Saved data entries:
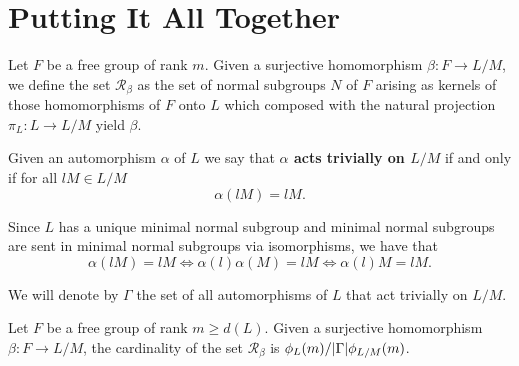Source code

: \section{Putting It All Together}


\begin{definition}
    Let $F$ be a free group of rank $m$. Given a surjective homomorphism $\beta \colon F \rightarrow L/M$, we define the set $\mathscr{R}_\beta$ as the set of normal subgroups $N$ of $F$ arising as kernels of those homomorphisms of $F$ onto $L$ which composed with the natural projection $\pi_L \colon L \rightarrow L/M$ yield $\beta$.
\end{definition}

\begin{definition}
    Given an automorphism $\alpha$ of $L$ we say that \textbf{$\alpha$ acts trivially on $L/M$} if and only if for all $lM \in L/M$
    $$
    \alpha(lM) = lM.
    $$    
\end{definition}

Since $L$ has a unique minimal normal subgroup and minimal normal subgroups are sent in minimal normal subgroups via isomorphisms, we have that 
$$
\alpha(lM) = lM \iff \alpha(l)\alpha(M) = lM \iff \alpha(l)M = lM.
$$

\begin{definition}
    We will denote by $\Gamma$ the set of all automorphisms of $L$ that act trivially on $L/M$.    
\end{definition}

\begin{theorem}
    \label{PHallT}
    Let $F$ be a free group of rank $m \ge d(L)$. Given a surjective homomorphism $\beta \colon F \rightarrow L/M$, the cardinality of the set $\mathscr{R}_{\beta}$ is $\phi_L(m)/| \Gamma |\phi_{L/M}(m)$. 
\end{theorem}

# TRY IT
The pictures stay out of the copy. Set down the entries above precisely.

# RESULT OF THE TASK
Source code

: \section{Putting It All Together}


\begin{definition}
    Let $F$ be a free group of rank $m$. Given a surjective homomorphism $\beta \colon F \rightarrow L/M$, we define the set $\mathscr{R}_\beta$ as the set of normal subgroups $N$ of $F$ arising as kernels of those homomorphisms of $F$ onto $L$ which composed with the natural projection $\pi_L \colon L \rightarrow L/M$ yield $\beta$.
\end{definition}

\begin{definition}
    Given an automorphism $\alpha$ of $L$ we say that \textbf{$\alpha$ acts trivially on $L/M$} if and only if for all $lM \in L/M$
    $$
    \alpha(lM) = lM.
    $$    
\end{definition}

Since $L$ has a unique minimal normal subgroup and minimal normal subgroups are sent in minimal normal subgroups via isomorphisms, we have that 
$$
\alpha(lM) = lM \iff \alpha(l)\alpha(M) = lM \iff \alpha(l)M = lM.
$$

\begin{definition}
    We will denote by $\Gamma$ the set of all automorphisms of $L$ that act trivially on $L/M$.    
\end{definition}

\begin{theorem}
    \label{PHallT}
    Let $F$ be a free group of rank $m \ge d(L)$. Given a surjective homomorphism $\beta \colon F \rightarrow L/M$, the cardinality of the set $\mathscr{R}_{\beta}$ is $\phi_L(m)/| \Gamma |\phi_{L/M}(m)$. 
\end{theorem}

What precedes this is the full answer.